Advogados de Fábio Luís Lula da Silva alegam que as quantias representam antecipação de herança ou compensação financeira.

Imagem: arquivo Maravilha News
A quebra de sigilo bancário do empresário Fábio Luís Lula da Silva indica que ele recebeu R$ 721 mil em transferências do pai, o presidente Luiz Inácio Lula da Silva, entre janeiro de 2022 e janeiro de 2026. Os dados foram obtidos após decisão da Comissão Parlamentar Mista de Inquérito do INSS.
Segundo a defesa de Lulinha, os valores correspondem a adiantamento de herança, reembolso de despesas assumidas por ele durante o período em que Lula esteve preso ou empréstimos relacionados à empresa L.I.L.S. Palestras, da qual o empresário possui participação herdada.
Entre as transferências identificadas, o maior repasse foi de R$ 384 mil, realizado em julho de 2022, durante o período de pré-campanha presidencial. Outros depósitos foram feitos em dezembro de 2023, já no terceiro mandato de Lula, nos valores de R$ 244 mil e R$ 92,4 mil.

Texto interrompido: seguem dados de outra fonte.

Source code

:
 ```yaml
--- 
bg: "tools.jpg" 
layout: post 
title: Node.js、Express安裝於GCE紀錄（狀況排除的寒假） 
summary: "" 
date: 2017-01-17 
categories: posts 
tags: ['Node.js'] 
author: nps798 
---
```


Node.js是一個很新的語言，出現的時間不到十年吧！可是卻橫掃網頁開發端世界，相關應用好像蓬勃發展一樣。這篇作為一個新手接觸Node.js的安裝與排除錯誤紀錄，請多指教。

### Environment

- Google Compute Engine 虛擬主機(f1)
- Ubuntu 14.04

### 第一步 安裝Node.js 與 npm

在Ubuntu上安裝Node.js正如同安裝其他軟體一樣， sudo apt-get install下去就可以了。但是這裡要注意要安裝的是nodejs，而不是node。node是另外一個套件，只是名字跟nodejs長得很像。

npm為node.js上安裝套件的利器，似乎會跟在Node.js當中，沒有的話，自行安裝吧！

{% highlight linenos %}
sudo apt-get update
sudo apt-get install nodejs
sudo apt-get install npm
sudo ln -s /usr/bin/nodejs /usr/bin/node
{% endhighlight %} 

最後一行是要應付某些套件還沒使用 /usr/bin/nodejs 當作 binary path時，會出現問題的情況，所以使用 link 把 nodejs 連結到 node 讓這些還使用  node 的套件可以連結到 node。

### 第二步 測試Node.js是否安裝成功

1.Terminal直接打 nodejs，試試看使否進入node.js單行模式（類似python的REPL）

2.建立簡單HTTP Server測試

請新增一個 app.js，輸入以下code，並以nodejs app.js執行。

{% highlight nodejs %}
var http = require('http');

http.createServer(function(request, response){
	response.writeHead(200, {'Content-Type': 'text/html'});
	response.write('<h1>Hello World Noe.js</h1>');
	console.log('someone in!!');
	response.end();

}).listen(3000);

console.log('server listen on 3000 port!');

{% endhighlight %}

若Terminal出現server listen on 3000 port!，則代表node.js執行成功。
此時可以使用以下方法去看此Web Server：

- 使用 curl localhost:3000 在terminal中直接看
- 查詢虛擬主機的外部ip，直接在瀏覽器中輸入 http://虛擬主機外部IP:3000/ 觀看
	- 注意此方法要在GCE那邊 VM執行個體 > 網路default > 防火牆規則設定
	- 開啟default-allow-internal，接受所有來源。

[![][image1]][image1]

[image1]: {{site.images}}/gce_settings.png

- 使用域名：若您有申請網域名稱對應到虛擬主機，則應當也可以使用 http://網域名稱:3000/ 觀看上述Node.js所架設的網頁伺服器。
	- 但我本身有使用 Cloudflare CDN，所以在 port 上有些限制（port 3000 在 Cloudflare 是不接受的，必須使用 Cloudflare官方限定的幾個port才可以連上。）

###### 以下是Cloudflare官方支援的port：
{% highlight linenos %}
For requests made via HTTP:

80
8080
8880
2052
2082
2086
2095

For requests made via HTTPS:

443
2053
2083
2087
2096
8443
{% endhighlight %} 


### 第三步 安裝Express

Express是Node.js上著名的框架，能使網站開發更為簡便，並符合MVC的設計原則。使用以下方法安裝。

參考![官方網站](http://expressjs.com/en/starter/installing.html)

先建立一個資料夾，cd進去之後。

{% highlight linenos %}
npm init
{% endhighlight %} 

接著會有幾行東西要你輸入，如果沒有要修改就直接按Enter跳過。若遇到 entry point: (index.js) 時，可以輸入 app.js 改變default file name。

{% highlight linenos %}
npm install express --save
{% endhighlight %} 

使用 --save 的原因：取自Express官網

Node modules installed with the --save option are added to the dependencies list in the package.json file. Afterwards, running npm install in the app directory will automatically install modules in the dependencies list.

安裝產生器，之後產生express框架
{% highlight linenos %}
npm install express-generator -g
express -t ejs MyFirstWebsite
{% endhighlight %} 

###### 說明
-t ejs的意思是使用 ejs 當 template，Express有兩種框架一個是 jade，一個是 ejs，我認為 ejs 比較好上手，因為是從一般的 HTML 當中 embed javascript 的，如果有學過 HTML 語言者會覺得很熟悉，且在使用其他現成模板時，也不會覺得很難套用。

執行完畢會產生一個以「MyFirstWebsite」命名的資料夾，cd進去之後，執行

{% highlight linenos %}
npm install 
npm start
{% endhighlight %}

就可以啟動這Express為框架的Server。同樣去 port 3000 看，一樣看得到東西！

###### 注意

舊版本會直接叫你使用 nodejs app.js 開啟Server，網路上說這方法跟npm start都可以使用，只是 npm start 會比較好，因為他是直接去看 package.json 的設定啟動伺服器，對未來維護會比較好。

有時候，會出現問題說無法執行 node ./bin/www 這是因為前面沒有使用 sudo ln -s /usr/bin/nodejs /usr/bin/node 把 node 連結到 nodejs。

Dados divulgados anteriormente por reportagens do SBT News apontam que Lulinha movimentou cerca de R$ 19,5 milhões em sua conta no Banco do Brasil ao longo de quatro anos, considerando entradas e saídas de recursos. A defesa sustenta que o dinheiro tem origem lícita, incluindo ganhos provenientes das empresas LLF Tech Participações e G4 Entretenimento e Tecnologia, além de rendimentos financeiros.
A quebra de sigilos fiscal e bancário foi aprovada pela CPMI em votação coletiva, decisão questionada pela base governista. O ministro Flávio Dino, do Supremo Tribunal Federal, chegou a considerar irregular o procedimento de votação ao analisar um pedido da advogada Roberta Luchsinger, mas a decisão ainda não foi estendida a Lulinha.
Paralelamente, o ministro André Mendonça autorizou a quebra de sigilo para uso exclusivo da Polícia Federal, dentro das investigações sobre supostas fraudes no INSS. Uma das linhas de apuração avalia se Lulinha teria recebido pagamentos do empresário Antônio Carlos Camilo Antunes.
A defesa do empresário também afirma que o vazamento das informações bancárias constitui crime grave e diz que o caso será comunicado às autoridades. Os advogados ressaltam ainda não ter tido acesso aos documentos da CPMI e argumentam que não há menção concreta a fatos ligados às fraudes do INSS, que são o foco oficial da investigação.